ACTION ITEM. Begin at the line containing "- Quick access to common features" in the data below and go on through the line containing "- **Tailwind CSS** - Utility-first styling", repeating each line exactly; include both ends and no other line.

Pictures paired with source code

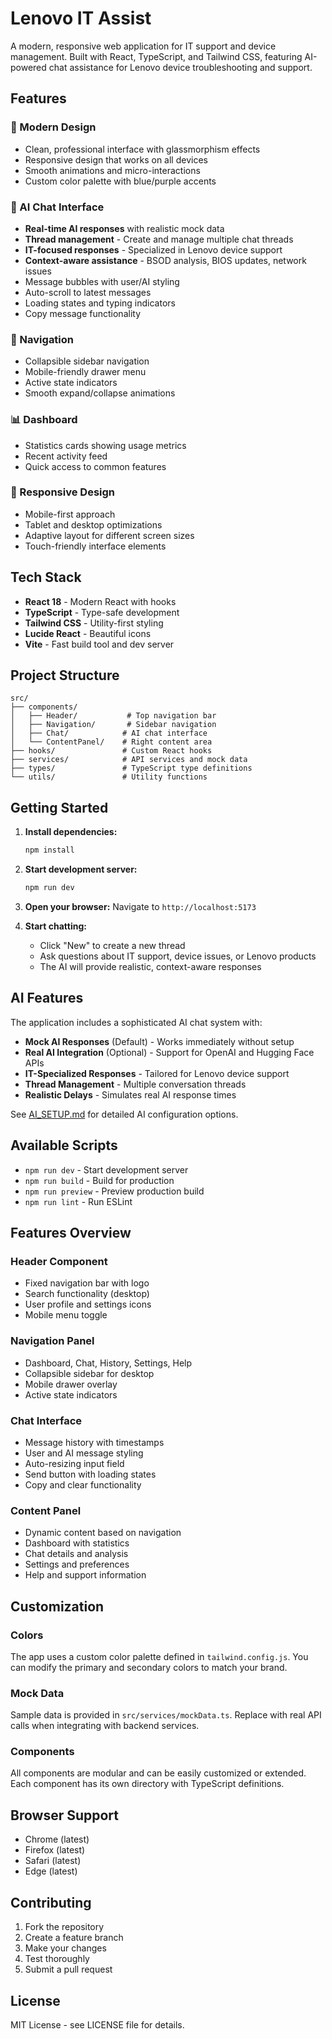 # Lenovo IT Assist

A modern, responsive web application for IT support and device management. Built with React, TypeScript, and Tailwind CSS, featuring AI-powered chat assistance for Lenovo device troubleshooting and support.

## Features

### 🎨 Modern Design
- Clean, professional interface with glassmorphism effects
- Responsive design that works on all devices
- Smooth animations and micro-interactions
- Custom color palette with blue/purple accents

### 💬 AI Chat Interface
- **Real-time AI responses** with realistic mock data
- **Thread management** - Create and manage multiple chat threads
- **IT-focused responses** - Specialized in Lenovo device support
- **Context-aware assistance** - BSOD analysis, BIOS updates, network issues
- Message bubbles with user/AI styling
- Auto-scroll to latest messages
- Loading states and typing indicators
- Copy message functionality

### 🧭 Navigation
- Collapsible sidebar navigation
- Mobile-friendly drawer menu
- Active state indicators
- Smooth expand/collapse animations

### 📊 Dashboard
- Statistics cards showing usage metrics
- Recent activity feed
- Quick access to common features

### 📱 Responsive Design
- Mobile-first approach
- Tablet and desktop optimizations
- Adaptive layout for different screen sizes
- Touch-friendly interface elements

## Tech Stack

- **React 18** - Modern React with hooks
- **TypeScript** - Type-safe development
- **Tailwind CSS** - Utility-first styling
- **Lucide React** - Beautiful icons
- **Vite** - Fast build tool and dev server

## Project Structure

```
src/
├── components/
│   ├── Header/           # Top navigation bar
│   ├── Navigation/       # Sidebar navigation
│   ├── Chat/            # AI chat interface
│   └── ContentPanel/    # Right content area
├── hooks/               # Custom React hooks
├── services/            # API services and mock data
├── types/               # TypeScript type definitions
└── utils/               # Utility functions
```

## Getting Started

1. **Install dependencies:**
   ```bash
   npm install
   ```

2. **Start development server:**
   ```bash
   npm run dev
   ```

3. **Open your browser:**
   Navigate to `http://localhost:5173`

4. **Start chatting:**
   - Click "New" to create a new thread
   - Ask questions about IT support, device issues, or Lenovo products
   - The AI will provide realistic, context-aware responses

## AI Features

The application includes a sophisticated AI chat system with:

- **Mock AI Responses** (Default) - Works immediately without setup
- **Real AI Integration** (Optional) - Support for OpenAI and Hugging Face APIs
- **IT-Specialized Responses** - Tailored for Lenovo device support
- **Thread Management** - Multiple conversation threads
- **Realistic Delays** - Simulates real AI response times

See [AI_SETUP.md](./AI_SETUP.md) for detailed AI configuration options.

## Available Scripts

- `npm run dev` - Start development server
- `npm run build` - Build for production
- `npm run preview` - Preview production build
- `npm run lint` - Run ESLint

## Features Overview

### Header Component
- Fixed navigation bar with logo
- Search functionality (desktop)
- User profile and settings icons
- Mobile menu toggle

### Navigation Panel
- Dashboard, Chat, History, Settings, Help
- Collapsible sidebar for desktop
- Mobile drawer overlay
- Active state indicators

### Chat Interface
- Message history with timestamps
- User and AI message styling
- Auto-resizing input field
- Send button with loading states
- Copy and clear functionality

### Content Panel
- Dynamic content based on navigation
- Dashboard with statistics
- Chat details and analysis
- Settings and preferences
- Help and support information

## Customization

### Colors
The app uses a custom color palette defined in `tailwind.config.js`. You can modify the primary and secondary colors to match your brand.

### Mock Data
Sample data is provided in `src/services/mockData.ts`. Replace with real API calls when integrating with backend services.

### Components
All components are modular and can be easily customized or extended. Each component has its own directory with TypeScript definitions.

## Browser Support

- Chrome (latest)
- Firefox (latest)
- Safari (latest)
- Edge (latest)

## Contributing

1. Fork the repository
2. Create a feature branch
3. Make your changes
4. Test thoroughly
5. Submit a pull request

## License

MIT License - see LICENSE file for details.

RESULT OF THE TASK.
- Quick access to common features

### 📱 Responsive Design
- Mobile-first approach
- Tablet and desktop optimizations
- Adaptive layout for different screen sizes
- Touch-friendly interface elements

## Tech Stack

- **React 18** - Modern React with hooks
- **TypeScript** - Type-safe development
- **Tailwind CSS** - Utility-first styling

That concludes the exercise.